Bavinck also noted Darwin’s position that, “unmarried women, if they were educated under the same conditions as honey bees are, would think it a sacred duty to kill their brothers even as the working bees do…” In The Wonderful Works of God he further observed,
According to Darwin, therefore, the whole of the moral law is a product of circumstances, and consequently it changes as the circumstances change. Good and evil, even as truth and falsehood, are therefore relative terms, and their meaning and worth are, like fashions, subject to the changes of time and place.
This observation about Darwin is surely the case in today’s post-modern world where truth is fluid. In fact what is touted to be truth this year will inevitably morph into something else the next.

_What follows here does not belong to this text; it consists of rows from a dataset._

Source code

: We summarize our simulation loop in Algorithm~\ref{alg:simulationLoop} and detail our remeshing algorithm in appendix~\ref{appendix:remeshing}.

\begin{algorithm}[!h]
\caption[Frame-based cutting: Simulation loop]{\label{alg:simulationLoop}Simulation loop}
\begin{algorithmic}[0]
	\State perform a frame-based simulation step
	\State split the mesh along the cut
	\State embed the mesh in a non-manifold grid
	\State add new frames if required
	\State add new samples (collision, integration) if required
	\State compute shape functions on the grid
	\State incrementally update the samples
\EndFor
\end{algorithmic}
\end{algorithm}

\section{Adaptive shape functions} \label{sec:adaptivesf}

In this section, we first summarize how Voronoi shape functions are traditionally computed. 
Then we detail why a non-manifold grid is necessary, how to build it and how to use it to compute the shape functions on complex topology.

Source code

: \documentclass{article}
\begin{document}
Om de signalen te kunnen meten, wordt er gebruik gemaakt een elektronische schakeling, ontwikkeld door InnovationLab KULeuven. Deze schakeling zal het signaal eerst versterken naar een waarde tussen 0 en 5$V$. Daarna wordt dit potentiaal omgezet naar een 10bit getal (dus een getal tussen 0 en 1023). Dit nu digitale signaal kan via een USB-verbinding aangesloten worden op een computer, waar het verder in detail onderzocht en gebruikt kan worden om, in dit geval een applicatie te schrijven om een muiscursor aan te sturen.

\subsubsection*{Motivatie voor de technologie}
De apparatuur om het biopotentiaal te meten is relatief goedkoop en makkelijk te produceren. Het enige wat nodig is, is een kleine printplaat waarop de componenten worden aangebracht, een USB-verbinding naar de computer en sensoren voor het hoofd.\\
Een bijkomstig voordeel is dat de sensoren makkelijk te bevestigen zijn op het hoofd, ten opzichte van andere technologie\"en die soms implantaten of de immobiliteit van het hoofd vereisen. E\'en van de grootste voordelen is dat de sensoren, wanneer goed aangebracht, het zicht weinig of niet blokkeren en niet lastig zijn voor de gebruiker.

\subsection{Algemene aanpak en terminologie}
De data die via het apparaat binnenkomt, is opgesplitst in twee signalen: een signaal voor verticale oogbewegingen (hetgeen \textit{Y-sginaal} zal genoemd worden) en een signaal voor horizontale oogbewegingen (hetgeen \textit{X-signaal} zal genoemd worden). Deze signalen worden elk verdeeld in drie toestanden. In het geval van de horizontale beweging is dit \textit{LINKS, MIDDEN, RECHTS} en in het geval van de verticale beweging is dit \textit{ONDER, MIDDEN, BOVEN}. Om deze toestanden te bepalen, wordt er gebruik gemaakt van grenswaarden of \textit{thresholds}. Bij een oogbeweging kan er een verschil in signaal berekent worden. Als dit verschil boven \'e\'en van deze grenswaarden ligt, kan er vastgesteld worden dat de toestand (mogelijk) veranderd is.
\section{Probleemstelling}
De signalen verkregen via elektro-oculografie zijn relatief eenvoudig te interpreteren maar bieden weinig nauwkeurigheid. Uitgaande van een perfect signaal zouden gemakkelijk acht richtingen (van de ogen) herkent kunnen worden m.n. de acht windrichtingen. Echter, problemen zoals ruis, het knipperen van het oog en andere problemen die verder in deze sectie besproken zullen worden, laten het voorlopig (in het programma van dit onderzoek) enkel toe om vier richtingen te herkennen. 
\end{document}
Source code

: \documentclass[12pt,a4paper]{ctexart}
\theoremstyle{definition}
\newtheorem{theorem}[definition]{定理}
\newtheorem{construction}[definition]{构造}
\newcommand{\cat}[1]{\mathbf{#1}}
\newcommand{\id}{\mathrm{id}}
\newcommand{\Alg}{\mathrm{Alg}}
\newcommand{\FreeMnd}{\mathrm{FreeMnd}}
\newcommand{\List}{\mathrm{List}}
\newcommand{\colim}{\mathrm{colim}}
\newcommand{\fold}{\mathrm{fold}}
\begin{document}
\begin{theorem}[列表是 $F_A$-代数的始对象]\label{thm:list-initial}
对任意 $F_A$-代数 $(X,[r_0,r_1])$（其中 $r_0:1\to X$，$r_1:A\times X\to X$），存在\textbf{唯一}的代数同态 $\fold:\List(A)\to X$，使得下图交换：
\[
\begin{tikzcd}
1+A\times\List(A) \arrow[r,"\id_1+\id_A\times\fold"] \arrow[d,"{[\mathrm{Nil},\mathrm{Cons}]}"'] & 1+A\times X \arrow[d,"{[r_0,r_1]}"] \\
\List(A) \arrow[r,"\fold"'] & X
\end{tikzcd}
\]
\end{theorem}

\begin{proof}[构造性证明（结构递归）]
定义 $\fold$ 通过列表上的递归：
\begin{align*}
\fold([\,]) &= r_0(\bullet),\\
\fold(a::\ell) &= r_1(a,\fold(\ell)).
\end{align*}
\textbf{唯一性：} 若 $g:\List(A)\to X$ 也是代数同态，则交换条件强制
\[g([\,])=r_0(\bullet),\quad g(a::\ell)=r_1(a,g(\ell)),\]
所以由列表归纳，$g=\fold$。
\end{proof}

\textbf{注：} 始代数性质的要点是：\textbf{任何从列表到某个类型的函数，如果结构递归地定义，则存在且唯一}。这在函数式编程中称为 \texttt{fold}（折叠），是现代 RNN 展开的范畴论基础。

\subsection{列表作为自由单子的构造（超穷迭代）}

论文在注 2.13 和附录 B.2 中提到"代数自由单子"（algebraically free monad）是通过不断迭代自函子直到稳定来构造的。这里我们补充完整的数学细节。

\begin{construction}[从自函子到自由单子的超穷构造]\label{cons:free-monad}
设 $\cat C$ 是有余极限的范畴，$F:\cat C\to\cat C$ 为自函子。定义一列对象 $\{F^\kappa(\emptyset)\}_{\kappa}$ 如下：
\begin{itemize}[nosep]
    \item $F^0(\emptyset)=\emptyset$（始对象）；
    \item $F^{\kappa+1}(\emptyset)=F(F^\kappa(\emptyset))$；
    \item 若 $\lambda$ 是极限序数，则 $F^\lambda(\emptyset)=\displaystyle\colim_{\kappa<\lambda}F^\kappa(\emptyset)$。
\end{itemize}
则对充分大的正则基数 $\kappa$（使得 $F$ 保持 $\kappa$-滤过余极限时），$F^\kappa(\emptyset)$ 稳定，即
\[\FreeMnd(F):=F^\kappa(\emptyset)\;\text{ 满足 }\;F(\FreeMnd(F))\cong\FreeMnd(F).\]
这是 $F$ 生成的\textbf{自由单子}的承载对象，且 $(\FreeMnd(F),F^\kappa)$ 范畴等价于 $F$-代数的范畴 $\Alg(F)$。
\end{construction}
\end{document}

Yet God’s Word tells us that man knows the truth and suppresses it. The Apostle Paul wrote:
For the wrath of God is revealed from heaven against all ungodliness and unrighteousness of men, who suppress the truth in unrighteousness, because that which is known about God is evident within them; for God made it evident to them. For since the creation of the world His invisible attributes, His eternal power and divine nature, have been clearly seen, being understood through what has been made, so that they are without excuse. For even though they knew God, they did not honor Him as God, or give thanks; but they became futile in their speculations, and their foolish heart was darkened. Professing to be wise, they became fools, and exchanged the glory of the incorruptible God for an image in the form of corruptible man and of birds and four-footed animals and crawling creatures. Rom 1:18-23
The apostle didn’t suppress the truth, yet Ian Hamilton observes that he was still an enigma to himself. Paul lamented:
For that which I am doing, I do not understand; for I am not practicing what I would like to do, but I am doing the very thing I hate. Rom 7:15
For I know that nothing good dwells in me, that is, in my flesh; for the wishing is present in me, but the doing of the good is not. For the good that I wish, I do not do; but I practice the very evil that I do not wish. Rom 7:18-19
Wretched man that I am! Who will set me free from the body of this death? Rom 7:24
Have you ever felt that way? I certainly have, and still do!
Hamilton notes:
We live at the intersection of two worlds – this fallen world which is passing away, and the world to come which has already come in the Persons of our Lord Jesus Christ and the Holy Spirit, both of whom were sent from the Father. There is therefore an inescapable ache in every truly Christian heart: we are not yet home. And that is at times heightened by the aggravations of indwelling sin and the assaults of the devil. So much so, that we can think that because we do not do what we long to do, we cannot be possible be Christians. If we are not grieved by this indwelling enigma, we should seriously ask ourselves whether indeed we can possibly be Christians.
So Hamilton is saying that if we don’t care about sin in our lives – if it doesn’t bother us – then we ought to carefully assess ourselves. On the other hand he concludes that the fact we are perplexed and humbled by these inconsistencies and contradictions suggests we have the mark of authentic faith.
Don’t forget that in Romans Chapter 8 Paul reminds us of our ultimate redemption, provided by the Triune God. This is the other side of the enigmatic coin. One day all these enigmas and contradictions (as Hamilton writes) will be expunged from our lives and we will be conformed to the likeness of our Lord Jesus Christ.